**What the task asks:**
What you return should match the data word for word, minus the images.

**Data supplied:**

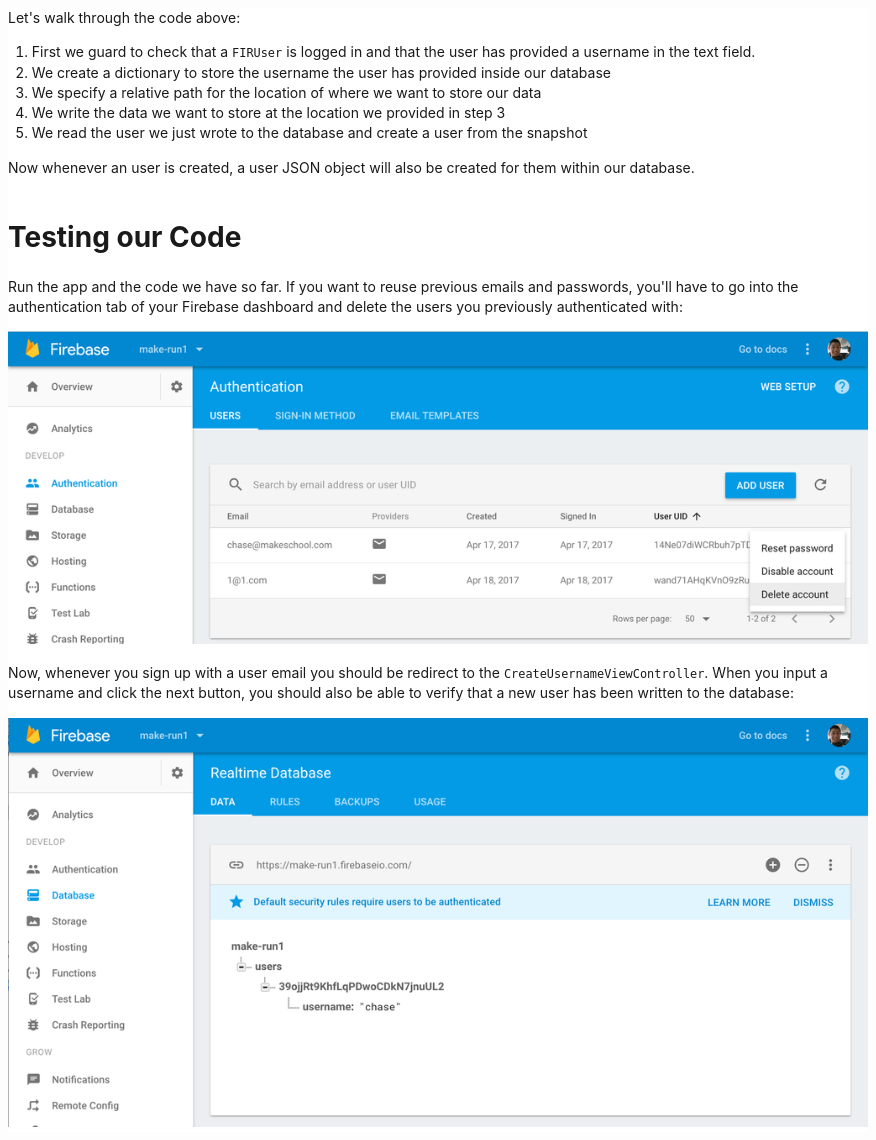 Let's walk through the code above:

1. First we guard to check that a `FIRUser` is logged in and that the user has provided a username in the text field.
2. We create a dictionary to store the username the user has provided inside our database
3. We specify a relative path for the location of where we want to store our data
4. We write the data we want to store at the location we provided in step 3
5. We read the user we just wrote to the database and create a user from the snapshot

Now whenever an user is created, a user JSON object will also be created for them within our database.

# Testing our Code

Run the app and the code we have so far. If you want to reuse previous emails and passwords, you'll have to go into the authentication tab of your Firebase dashboard and delete the users you previously authenticated with:

![Delete Auth User](assets/delete_firuser.png)

Now, whenever you sign up with a user email you should be redirect to the `CreateUsernameViewController`. When you input a username and click the next button, you should also be able to verify that a new user has been written to the database:

![Created Database User](assets/created_db_user.png)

**Response area:**
 Let's walk through the code above:

1. First we guard to check that a `FIRUser` is logged in and that the user has provided a username in the text field.
2. We create a dictionary to store the username the user has provided inside our database
3. We specify a relative path for the location of where we want to store our data
4. We write the data we want to store at the location we provided in step 3
5. We read the user we just wrote to the database and create a user from the snapshot

Now whenever an user is created, a user JSON object will also be created for them within our database.

# Testing our Code

Run the app and the code we have so far. If you want to reuse previous emails and passwords, you'll have to go into the authentication tab of your Firebase dashboard and delete the users you previously authenticated with:

![Delete Auth User](assets/delete_firuser.png)

Now, whenever you sign up with a user email you should be redirect to the `CreateUsernameViewController`. When you input a username and click the next button, you should also be able to verify that a new user has been written to the database:

![Created Database User](assets/created_db_user.png)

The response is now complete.